- **Problem to solve**
Which lines of the records contain the word "definition"? Copy each one.

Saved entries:
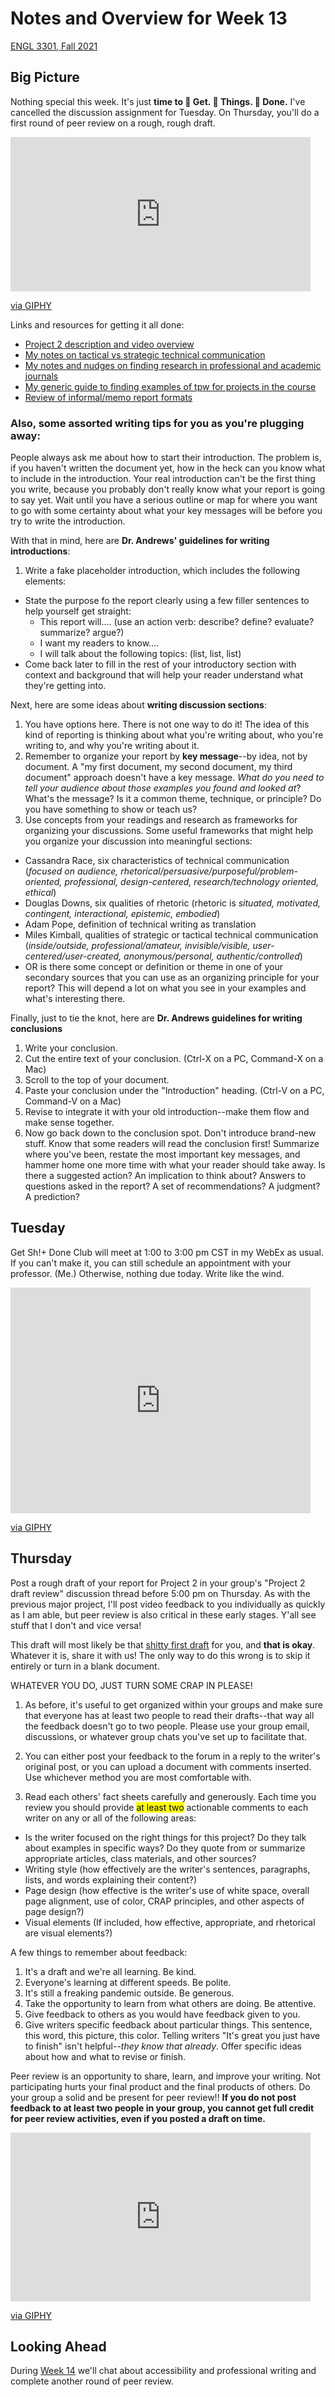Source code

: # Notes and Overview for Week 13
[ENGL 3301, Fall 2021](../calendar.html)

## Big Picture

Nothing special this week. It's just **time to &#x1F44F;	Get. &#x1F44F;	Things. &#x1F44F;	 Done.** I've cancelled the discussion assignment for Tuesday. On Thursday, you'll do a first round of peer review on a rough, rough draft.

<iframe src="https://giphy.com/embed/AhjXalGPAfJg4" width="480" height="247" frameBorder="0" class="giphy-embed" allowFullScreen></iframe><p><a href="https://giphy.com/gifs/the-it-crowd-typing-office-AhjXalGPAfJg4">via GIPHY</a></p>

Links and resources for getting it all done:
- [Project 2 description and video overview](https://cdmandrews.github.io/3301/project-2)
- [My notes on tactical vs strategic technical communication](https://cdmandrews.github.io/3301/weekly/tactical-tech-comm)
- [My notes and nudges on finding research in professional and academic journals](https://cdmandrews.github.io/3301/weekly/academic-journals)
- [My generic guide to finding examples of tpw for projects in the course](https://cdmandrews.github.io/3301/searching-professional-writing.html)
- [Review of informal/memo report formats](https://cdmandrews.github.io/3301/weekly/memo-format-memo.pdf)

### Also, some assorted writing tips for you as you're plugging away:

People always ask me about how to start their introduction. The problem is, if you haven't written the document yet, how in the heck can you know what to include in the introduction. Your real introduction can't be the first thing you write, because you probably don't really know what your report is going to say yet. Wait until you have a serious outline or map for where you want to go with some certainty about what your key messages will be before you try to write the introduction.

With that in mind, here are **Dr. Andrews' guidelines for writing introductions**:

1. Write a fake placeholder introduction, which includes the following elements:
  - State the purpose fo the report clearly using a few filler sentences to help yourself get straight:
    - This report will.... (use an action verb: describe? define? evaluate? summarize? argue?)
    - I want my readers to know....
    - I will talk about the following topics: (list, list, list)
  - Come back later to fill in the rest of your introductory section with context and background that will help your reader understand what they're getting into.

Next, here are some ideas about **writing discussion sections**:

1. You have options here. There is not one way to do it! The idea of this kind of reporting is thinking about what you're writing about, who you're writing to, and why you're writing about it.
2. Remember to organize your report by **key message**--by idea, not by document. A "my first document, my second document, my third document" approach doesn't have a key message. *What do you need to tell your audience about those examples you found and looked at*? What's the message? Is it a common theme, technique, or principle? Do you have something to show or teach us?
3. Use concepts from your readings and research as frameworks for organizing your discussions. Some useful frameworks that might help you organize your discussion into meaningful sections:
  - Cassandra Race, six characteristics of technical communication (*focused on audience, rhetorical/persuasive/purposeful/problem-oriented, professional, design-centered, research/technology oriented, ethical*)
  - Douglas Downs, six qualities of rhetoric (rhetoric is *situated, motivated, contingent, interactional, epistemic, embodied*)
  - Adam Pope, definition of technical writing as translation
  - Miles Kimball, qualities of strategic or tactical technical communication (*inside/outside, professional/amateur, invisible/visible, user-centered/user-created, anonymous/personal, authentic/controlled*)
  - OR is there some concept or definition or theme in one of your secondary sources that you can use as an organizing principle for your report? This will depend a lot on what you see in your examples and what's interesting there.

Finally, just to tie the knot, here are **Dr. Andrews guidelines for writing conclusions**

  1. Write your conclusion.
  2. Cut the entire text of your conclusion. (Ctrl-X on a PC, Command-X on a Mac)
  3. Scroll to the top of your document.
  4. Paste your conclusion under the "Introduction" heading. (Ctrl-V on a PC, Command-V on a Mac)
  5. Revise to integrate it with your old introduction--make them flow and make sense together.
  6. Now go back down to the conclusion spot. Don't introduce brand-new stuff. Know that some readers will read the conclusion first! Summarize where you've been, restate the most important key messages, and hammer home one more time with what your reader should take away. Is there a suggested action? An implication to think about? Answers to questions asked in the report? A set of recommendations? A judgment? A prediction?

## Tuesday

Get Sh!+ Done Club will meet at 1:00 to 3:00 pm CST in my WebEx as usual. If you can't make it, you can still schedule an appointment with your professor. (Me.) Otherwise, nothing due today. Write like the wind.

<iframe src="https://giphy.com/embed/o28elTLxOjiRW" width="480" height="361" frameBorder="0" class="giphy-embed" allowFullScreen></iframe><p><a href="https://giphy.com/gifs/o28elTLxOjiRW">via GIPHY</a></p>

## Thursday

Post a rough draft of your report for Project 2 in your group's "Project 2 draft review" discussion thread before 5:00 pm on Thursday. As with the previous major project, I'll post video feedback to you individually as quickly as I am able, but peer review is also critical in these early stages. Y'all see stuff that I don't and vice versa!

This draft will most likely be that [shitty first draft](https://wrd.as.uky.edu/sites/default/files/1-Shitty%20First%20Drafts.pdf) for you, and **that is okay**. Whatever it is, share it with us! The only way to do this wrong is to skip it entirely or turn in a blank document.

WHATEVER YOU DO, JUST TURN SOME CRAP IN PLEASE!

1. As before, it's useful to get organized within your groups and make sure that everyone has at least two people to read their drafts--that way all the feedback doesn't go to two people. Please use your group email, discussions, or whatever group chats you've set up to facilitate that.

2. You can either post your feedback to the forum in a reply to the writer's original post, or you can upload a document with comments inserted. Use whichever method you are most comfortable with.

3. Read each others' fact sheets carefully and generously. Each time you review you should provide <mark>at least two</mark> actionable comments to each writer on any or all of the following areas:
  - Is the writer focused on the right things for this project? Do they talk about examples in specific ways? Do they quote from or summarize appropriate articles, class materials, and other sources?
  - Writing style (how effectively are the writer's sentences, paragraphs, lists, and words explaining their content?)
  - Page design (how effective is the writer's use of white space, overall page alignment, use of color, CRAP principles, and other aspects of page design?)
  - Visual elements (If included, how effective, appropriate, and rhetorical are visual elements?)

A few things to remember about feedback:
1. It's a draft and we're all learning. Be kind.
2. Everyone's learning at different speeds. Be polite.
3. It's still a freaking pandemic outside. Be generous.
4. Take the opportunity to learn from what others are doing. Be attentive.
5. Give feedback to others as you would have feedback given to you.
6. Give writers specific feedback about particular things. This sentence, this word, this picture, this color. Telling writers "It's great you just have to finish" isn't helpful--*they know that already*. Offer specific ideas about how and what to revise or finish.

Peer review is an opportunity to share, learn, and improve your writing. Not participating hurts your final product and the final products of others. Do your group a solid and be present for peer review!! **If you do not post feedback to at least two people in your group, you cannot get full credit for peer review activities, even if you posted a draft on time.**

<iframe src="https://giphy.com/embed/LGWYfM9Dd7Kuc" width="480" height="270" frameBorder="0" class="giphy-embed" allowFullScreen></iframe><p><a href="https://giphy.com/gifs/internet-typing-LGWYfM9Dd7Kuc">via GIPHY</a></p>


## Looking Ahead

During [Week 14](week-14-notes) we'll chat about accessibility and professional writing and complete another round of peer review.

--

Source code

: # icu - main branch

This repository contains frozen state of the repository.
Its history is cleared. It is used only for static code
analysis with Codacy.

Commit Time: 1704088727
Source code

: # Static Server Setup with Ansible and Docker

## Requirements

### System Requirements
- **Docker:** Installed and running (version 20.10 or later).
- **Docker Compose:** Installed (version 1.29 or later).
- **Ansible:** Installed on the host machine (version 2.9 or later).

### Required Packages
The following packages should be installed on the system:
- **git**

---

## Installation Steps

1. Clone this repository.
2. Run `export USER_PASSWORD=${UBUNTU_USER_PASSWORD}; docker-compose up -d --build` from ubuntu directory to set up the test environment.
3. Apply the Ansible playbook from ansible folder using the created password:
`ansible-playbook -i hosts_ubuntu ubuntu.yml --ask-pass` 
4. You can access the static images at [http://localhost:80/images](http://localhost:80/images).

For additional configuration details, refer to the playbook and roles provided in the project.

--

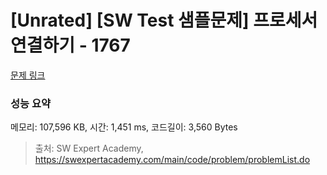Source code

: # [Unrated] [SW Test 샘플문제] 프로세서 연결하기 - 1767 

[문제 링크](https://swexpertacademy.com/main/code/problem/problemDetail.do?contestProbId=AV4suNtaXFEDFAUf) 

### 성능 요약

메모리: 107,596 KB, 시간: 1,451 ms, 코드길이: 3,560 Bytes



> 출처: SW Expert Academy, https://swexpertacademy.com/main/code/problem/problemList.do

- **Answer area**
  - Adam Pope, definition of technical writing as translation
  - OR is there some concept or definition or theme in one of your secondary sources that you can use as an organizing principle for your report? This will depend a lot on what you see in your examples and what's interesting there.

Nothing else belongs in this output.